O Robison era muito mais que um
intelectual pensando a igreja, o víamos como um pastor que obstinadamente
guerreava contra forças adversas que embotavam a visão da igreja, tornando-a
uma organização desprovida de paixão pelos perdidos, incapaz de compreender o
homem como um ser com necessidades que vão além da salvação da alma, para o
Robison a missão não se encerrava com a inscrição do nome no livro da vida e a
conseqüente aquisição do passaporte para o céu, era preciso muito mais. A
pregação do evangelho e aceitação do mesmo, conforme seus ensinos traziam
consigo profundas mudanças éticas, morais, políticas e sociais. Aceitar a
Cristo significava comprometer-se integramente com as verdades do evangelho,
redirecionar a vida toda de conformidade com as prioridades do Reino de Deus e
amar como Jesus amou e por isso deu a sua vida.
Ironicamente, nas palavras do meu amigo
Rev. Antonio Florêncio Alves Neto o Robison morreu porque amou. Morreu pelas
mãos de seu filho adotivo. Um filho biológico pode ser fruto de descuido, não
ser fruto de uma escolha, não significa que não será amado com a mesma
intensidade que o filho programado, sonhado, esperado. Já o filho adotivo, é
filho do coração, pura escolha, puro amor, pura paixão. Quem adota um filho,
não faz para aprender a amá-lo, visto que a adoção já é um ato de puro amor.
Adotar é repetir na historia o que Deus no conselho da trindade fez conosco na
eternidade quando decidiu em Cristo nos adotar como filhos por meio do
sacrifício na cruz sangrenta.
Portanto, podemos afirmar que quem adota
se assemelha a Deus, que nos amou de tal forma que nos tornou seu filho
mediante a adoção. Adotar é muito mais que um ato jurídico, é um ato de
profunda afetividade, pois quem adota está disposto a oferecer a uma criança
quem não veio do seu sêmem, não foi gerada no seu ventre, muito mais que bens
materiais, mas o seu coração. O casal Cavalcanti não foi vitima de um homicida
qualquer, mas foi vitimado pelo filho adotivo, o filho que eles gestaram no
coração. Parece absurdo, mas foi morto por um filho, um homem que viveu sob o
signo do amor ao próximo como expressão do seu amor a Cristo.

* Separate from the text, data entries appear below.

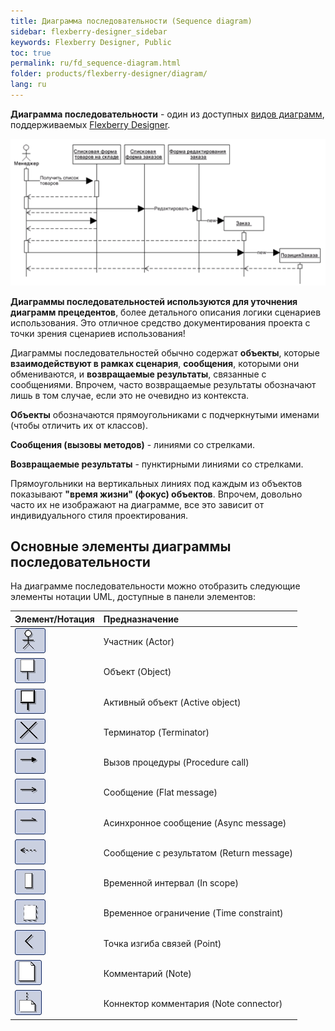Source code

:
```yaml
---
title: Диаграмма последовательности (Sequence diagram) 
sidebar: flexberry-designer_sidebar
keywords: Flexberry Designer, Public
toc: true
permalink: ru/fd_sequence-diagram.html
folder: products/flexberry-designer/diagram/
lang: ru
---
```


**Диаграмма последовательности** - один из доступных [видов диаграмм](fd_editing-diagram.html), поддерживаемых [Flexberry Designer](fd_landing_page.html).

![](/images/pages/products/flexberry-designer/diagram/sequence-diagram.png)

**Диаграммы последовательностей используются для уточнения диаграмм прецедентов**, более детального описания логики сценариев использования. Это отличное средство документирования проекта с точки зрения сценариев использования!

Диаграммы последовательностей обычно содержат **объекты**, которые **взаимодействуют в рамках сценария**, **сообщения**, которыми они обмениваются, и **возвращаемые результаты**, связанные с сообщениями. Впрочем, часто возвращаемые результаты обозначают лишь в том случае, если это не очевидно из контекста.

**Объекты** обозначаются прямоугольниками с подчеркнутыми именами (чтобы отличить их от классов).

**Сообщения (вызовы методов)** - линиями со стрелками.

**Возвращаемые результаты** - пунктирными линиями со стрелками.

Прямоугольники на вертикальных линиях под каждым из объектов показывают **"время жизни" (фокус) объектов**. Впрочем, довольно часто их не изображают на диаграмме, все это зависит от индивидуального стиля проектирования.

## Основные элементы диаграммы последовательности

На диаграмме последовательности можно отобразить следующие элементы нотации UML, доступные в панели элементов: 

Элемент/Нотация | Предназначение
:-----------------------------------------|:-------------------------------------------------------
![](/images/pages/products/flexberry-designer/diagram/actor.jpg) | Участник (Actor)
![](/images/pages/products/flexberry-designer/diagram/objectseq.jpg) | Объект (Object)
![](/images/pages/products/flexberry-designer/diagram/activeobjectseq.jpg) | Активный объект (Active object)
![](/images/pages/products/flexberry-designer/diagram/terminator.jpg) | Терминатор (Terminator)
![](/images/pages/products/flexberry-designer/diagram/fwdnestedmsg.jpg) | Вызов процедуры (Procedure call)
![](/images/pages/products/flexberry-designer/diagram/fwdmessage.jpg) | Сообщение (Flat message)
![](/images/pages/products/flexberry-designer/diagram/fwdasyncmsg.jpg) | Асинхронное сообщение (Async message)
![](/images/pages/products/flexberry-designer/diagram/dependency.jpg) | Сообщение с результатом (Return message)
![](/images/pages/products/flexberry-designer/diagram/inscope.jpg) | Временной интервал (In scope)
![](/images/pages/products/flexberry-designer/diagram/timeconstraint.jpg) | Временное ограничение (Time constraint)
![](/images/pages/products/flexberry-designer/diagram/corner.jpg) | Точка изгиба связей (Point)
![](/images/pages/products/flexberry-designer/diagram/note.jpg) | Комментарий (Note)
![](/images/pages/products/flexberry-designer/diagram/noteconn.jpg) | Коннектор комментария (Note connector)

Gosto da forma como o poeta Fernando
Pessoa define a morte em seu poema intitulado a Morte, para ele morrer é dobrar
a curva da estrada, morrer é só não ser visto.
O Robison e sua
querida esposa dobraram a curva da estrada pela ação homicida de quem eles
tanto amaram. Acertou o poeta, a vida não acaba para quem morre em Cristo, mas
ela se plenifica, deixando de ser efêmera para ser eterna, deixa de ser cheia
de dores e sofrimento pra ser plena de gozo e saúde, deixa de ser cheia de
incertezas e contradições para ser a concretização das promessas bíblicas que
enche de esperança o nosso caminhar.
Morrer é não ser
visto. Não veremos mais o Robison, ele dobrou a curva da estrada não será mais
visto. No entanto o seu legado permanecera entre nós, seus ensinos continuarão
edificando a igreja do Senhor Jesus, seu exemplo de amor permanecera falando
aos nossos corações, nos motivando a continuar a jornada, enfrentando com
coragem as lutas do dia a dia, amando neste mundo de tanto ódio, adotando mesmo
sabendo que muitos estão abandonando os seus entes queridos, amando mesmo sem
sermos amados, amando conforme o exemplo de Jesus. Ele não esta entre nós, se
foi na curva da estrada, nossos olhos não mais o vêem, mas o seu exemplo nos
estimula a viver e morrer por amor aquele que foi a cruz por muito nos amar.